Later in the presentation, Teknision president Gabor Vida explains that our growing reliance on "the cloud" additionally increases the need for a smart interface.
"What we believe is that we're going to see a world where devices can learn you. And not only are you going to be embedded in the cloud, as your data is, but you're going to be embedded in your interfaces. And your interfaces will share your own information, so as you go from device to device it's your own intimate interaction with your data that carries with you," says Vida. His 20-year vision is of interfaces that are, "personal, adaptive, pervasive — they're everywhere."
Arguably complicating things for RIM is its multi-prong approach. RIM developer guru Tyler Lessard has explained to Connected Planet that RIM is exposing the BlackBerry tablet OS to as many developers and developer communities as possible, in an effort to build the largest possible developer community.
What can YOU i Labs offer RIM, which over the last few years has found itself perpetually playing catch-up to Apple?
A segment on the Canadian "Ontario Innovation" program explains that YOU i Labs' technology is "enabling manufacturers to create visually engaging and responsive gesture-based user interfaces on any device — even those with far less computing power than the Apple iPhone."
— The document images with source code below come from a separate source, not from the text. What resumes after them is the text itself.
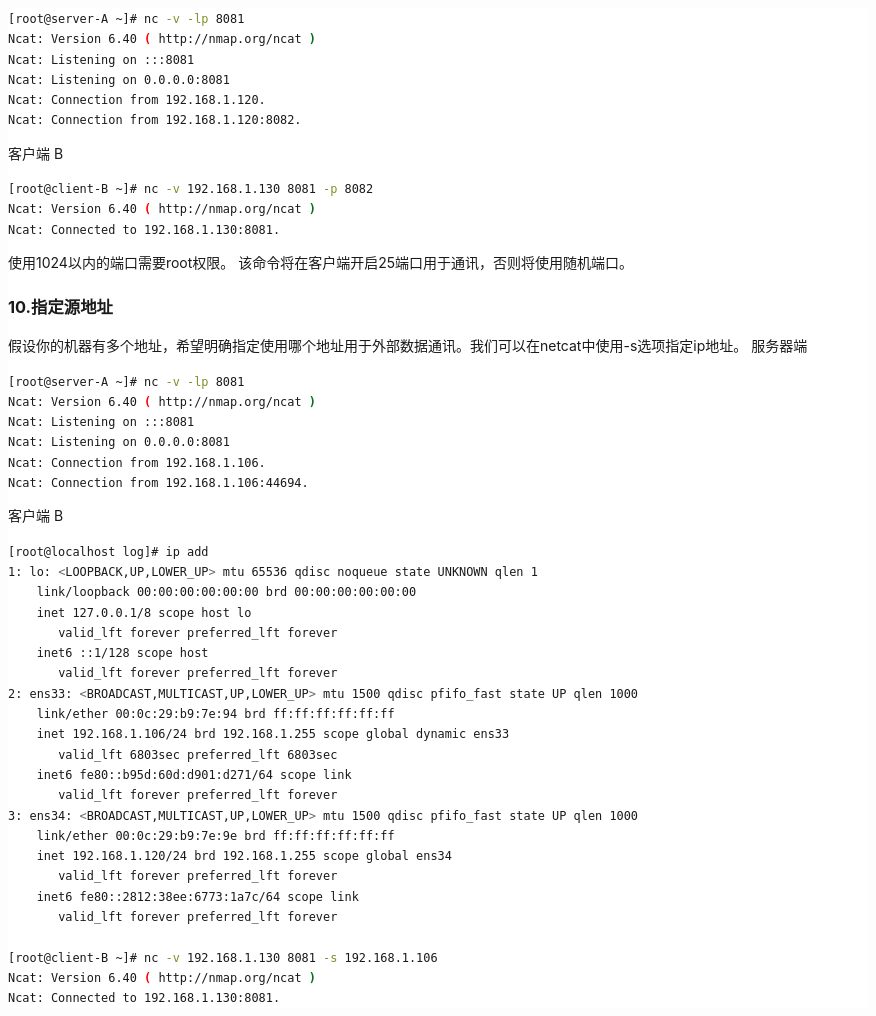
 ```bash
[root@server-A ~]# nc -v -lp 8081
Ncat: Version 6.40 ( http://nmap.org/ncat )
Ncat: Listening on :::8081
Ncat: Listening on 0.0.0.0:8081
Ncat: Connection from 192.168.1.120.
Ncat: Connection from 192.168.1.120:8082.
```

客户端 B

```bash
[root@client-B ~]# nc -v 192.168.1.130 8081 -p 8082
Ncat: Version 6.40 ( http://nmap.org/ncat )
Ncat: Connected to 192.168.1.130:8081.
```

使用1024以内的端口需要root权限。
该命令将在客户端开启25端口用于通讯，否则将使用随机端口。
### 10.指定源地址
假设你的机器有多个地址，希望明确指定使用哪个地址用于外部数据通讯。我们可以在netcat中使用-s选项指定ip地址。
服务器端

```bash
[root@server-A ~]# nc -v -lp 8081
Ncat: Version 6.40 ( http://nmap.org/ncat )
Ncat: Listening on :::8081
Ncat: Listening on 0.0.0.0:8081
Ncat: Connection from 192.168.1.106.
Ncat: Connection from 192.168.1.106:44694.
```

客户端 B

```bash
[root@localhost log]# ip add
1: lo: <LOOPBACK,UP,LOWER_UP> mtu 65536 qdisc noqueue state UNKNOWN qlen 1
    link/loopback 00:00:00:00:00:00 brd 00:00:00:00:00:00
    inet 127.0.0.1/8 scope host lo
       valid_lft forever preferred_lft forever
    inet6 ::1/128 scope host 
       valid_lft forever preferred_lft forever
2: ens33: <BROADCAST,MULTICAST,UP,LOWER_UP> mtu 1500 qdisc pfifo_fast state UP qlen 1000
    link/ether 00:0c:29:b9:7e:94 brd ff:ff:ff:ff:ff:ff
    inet 192.168.1.106/24 brd 192.168.1.255 scope global dynamic ens33
       valid_lft 6803sec preferred_lft 6803sec
    inet6 fe80::b95d:60d:d901:d271/64 scope link 
       valid_lft forever preferred_lft forever
3: ens34: <BROADCAST,MULTICAST,UP,LOWER_UP> mtu 1500 qdisc pfifo_fast state UP qlen 1000
    link/ether 00:0c:29:b9:7e:9e brd ff:ff:ff:ff:ff:ff
    inet 192.168.1.120/24 brd 192.168.1.255 scope global ens34
       valid_lft forever preferred_lft forever
    inet6 fe80::2812:38ee:6773:1a7c/64 scope link 
       valid_lft forever preferred_lft forever

[root@client-B ~]# nc -v 192.168.1.130 8081 -s 192.168.1.106
Ncat: Version 6.40 ( http://nmap.org/ncat )
Ncat: Connected to 192.168.1.130:8081.
```
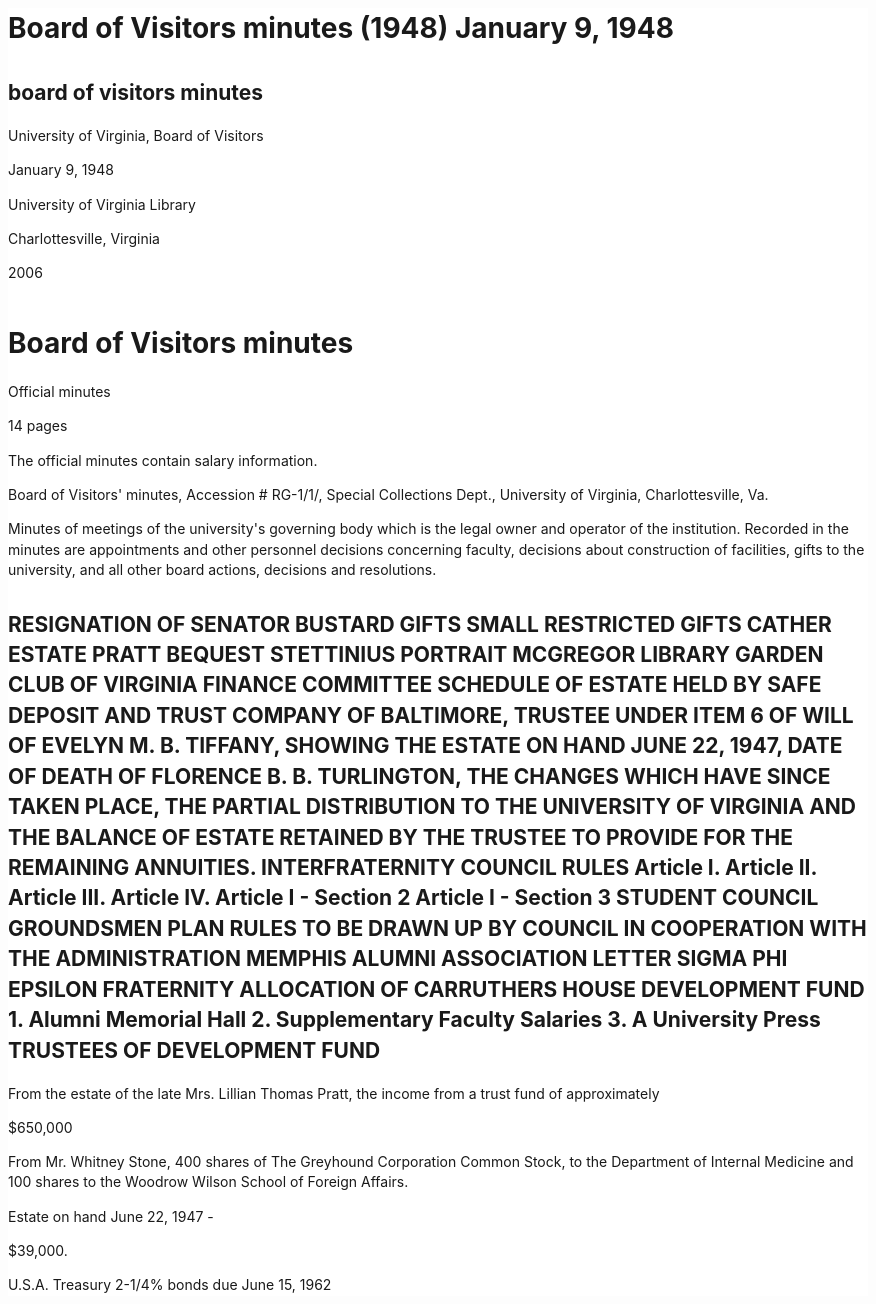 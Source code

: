 Board of Visitors minutes (1948) January 9, 1948
================================================

board of visitors minutes
-------------------------

University of Virginia, Board of Visitors

January 9, 1948

University of Virginia Library

Charlottesville, Virginia

2006

Board of Visitors minutes
=========================

Official minutes

14 pages

The official minutes contain salary information.

Board of Visitors' minutes, Accession # RG-1/1/, Special Collections Dept., University of Virginia, Charlottesville, Va.

Minutes of meetings of the university's governing body which is the legal owner and operator of the institution. Recorded in the minutes are appointments and other personnel decisions concerning faculty, decisions about construction of facilities, gifts to the university, and all other board actions, decisions and resolutions.

RESIGNATION OF SENATOR BUSTARD GIFTS SMALL RESTRICTED GIFTS CATHER ESTATE PRATT BEQUEST STETTINIUS PORTRAIT MCGREGOR LIBRARY GARDEN CLUB OF VIRGINIA FINANCE COMMITTEE SCHEDULE OF ESTATE HELD BY SAFE DEPOSIT AND TRUST COMPANY OF BALTIMORE, TRUSTEE UNDER ITEM 6 OF WILL OF EVELYN M. B. TIFFANY, SHOWING THE ESTATE ON HAND JUNE 22, 1947, DATE OF DEATH OF FLORENCE B. B. TURLINGTON, THE CHANGES WHICH HAVE SINCE TAKEN PLACE, THE PARTIAL DISTRIBUTION TO THE UNIVERSITY OF VIRGINIA AND THE BALANCE OF ESTATE RETAINED BY THE TRUSTEE TO PROVIDE FOR THE REMAINING ANNUITIES. INTERFRATERNITY COUNCIL RULES Article I. Article II. Article III. Article IV. Article I - Section 2 Article I - Section 3 STUDENT COUNCIL GROUNDSMEN PLAN RULES TO BE DRAWN UP BY COUNCIL IN COOPERATION WITH THE ADMINISTRATION MEMPHIS ALUMNI ASSOCIATION LETTER SIGMA PHI EPSILON FRATERNITY ALLOCATION OF CARRUTHERS HOUSE DEVELOPMENT FUND 1. Alumni Memorial Hall 2. Supplementary Faculty Salaries 3. A University Press TRUSTEES OF DEVELOPMENT FUND
--------------------------------------------------------------------------------------------------------------------------------------------------------------------------------------------------------------------------------------------------------------------------------------------------------------------------------------------------------------------------------------------------------------------------------------------------------------------------------------------------------------------------------------------------------------------------------------------------------------------------------------------------------------------------------------------------------------------------------------------------------------------------------------------------------------------------------------------------------------------------------------------------------------------------------------------------------------------------------------------------------------------------------------------------

From the estate of the late Mrs. Lillian Thomas Pratt, the income from a trust fund of approximately

$650,000

From Mr. Whitney Stone, 400 shares of The Greyhound Corporation Common Stock, to the Department of Internal Medicine and 100 shares to the Woodrow Wilson School of Foreign Affairs.

Estate on hand June 22, 1947 -

$39,000.

U.S.A. Treasury 2-1/4% bonds due June 15, 1962
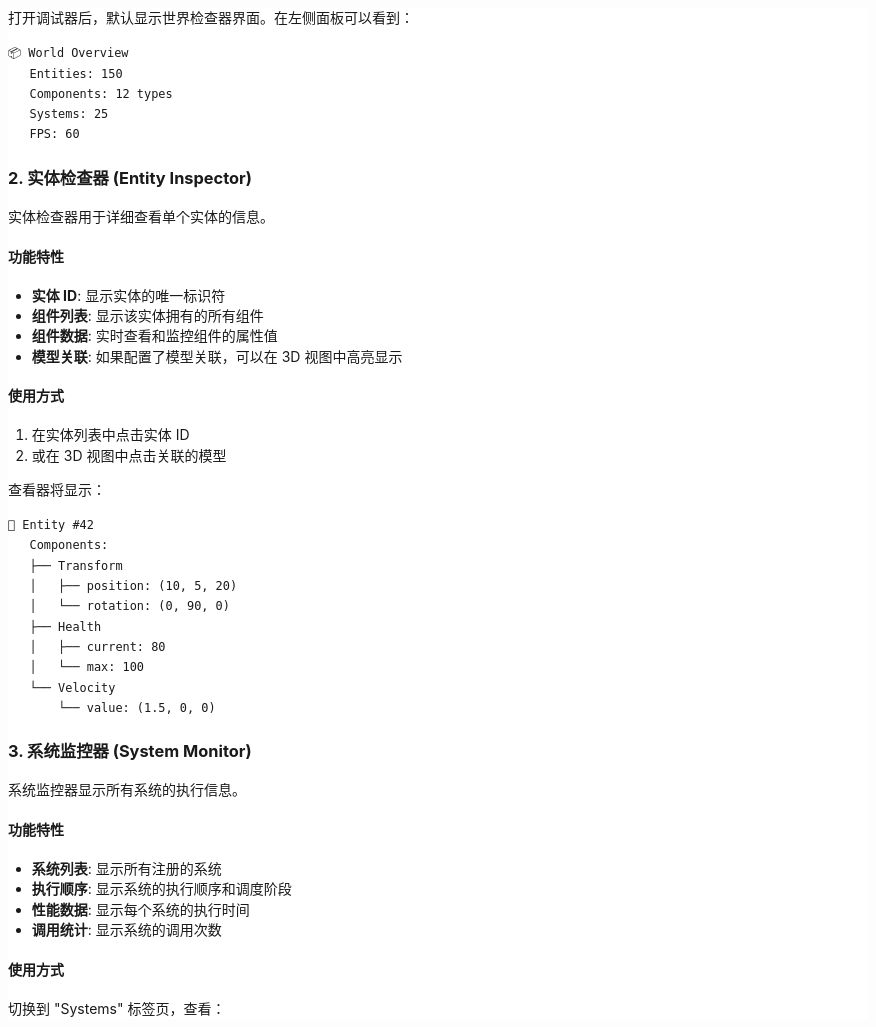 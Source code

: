 打开调试器后，默认显示世界检查器界面。在左侧面板可以看到：

```
📦 World Overview
   Entities: 150
   Components: 12 types
   Systems: 25
   FPS: 60
```

### 2. 实体检查器 (Entity Inspector)

实体检查器用于详细查看单个实体的信息。

#### 功能特性

- **实体 ID**: 显示实体的唯一标识符
- **组件列表**: 显示该实体拥有的所有组件
- **组件数据**: 实时查看和监控组件的属性值
- **模型关联**: 如果配置了模型关联，可以在 3D 视图中高亮显示

#### 使用方式

1. 在实体列表中点击实体 ID
2. 或在 3D 视图中点击关联的模型

查看器将显示：

```
🎯 Entity #42
   Components:
   ├── Transform
   │   ├── position: (10, 5, 20)
   │   └── rotation: (0, 90, 0)
   ├── Health
   │   ├── current: 80
   │   └── max: 100
   └── Velocity
       └── value: (1.5, 0, 0)
```

### 3. 系统监控器 (System Monitor)

系统监控器显示所有系统的执行信息。

#### 功能特性

- **系统列表**: 显示所有注册的系统
- **执行顺序**: 显示系统的执行顺序和调度阶段
- **性能数据**: 显示每个系统的执行时间
- **调用统计**: 显示系统的调用次数

#### 使用方式

切换到 "Systems" 标签页，查看：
YOU i was able to replicate Apple's UI, Flick says in the segment, with devices that had bill of materials (BOM) that were an eighth of the iPhone's.
"Their highly efficient, next-generation gesture-interface software not only increases battery life, it requires less-expensive hardware to operate, reducing cost per unit," states the program host in a voiceover. "This can mean a lower retail price, the addition of more features or higher overall performance."
Teknision admitted back in April that it was working with, and hadn't been acquired by, RIM.
"We have been working with the QNX team for a couple of years now and this is the project that is getting the limelight but what they have under the hood with that platform is going to be something to keep an eye on," Vida wrote in an post on the company's blog, adding that Teknision stepped aside when RIM acquired the very capable TAT team.
What's next for Teknision? Vida offered a line that RIM may want to borrow for PlayBook and that Apple, ever the leader, exemplified in its June 6 introduction of iCloud.
"We believe," said Vida, "that the tablet revolution is really part of a bigger movement towards embedding valuable, connected and beautiful experiences anywhere you can find a screen."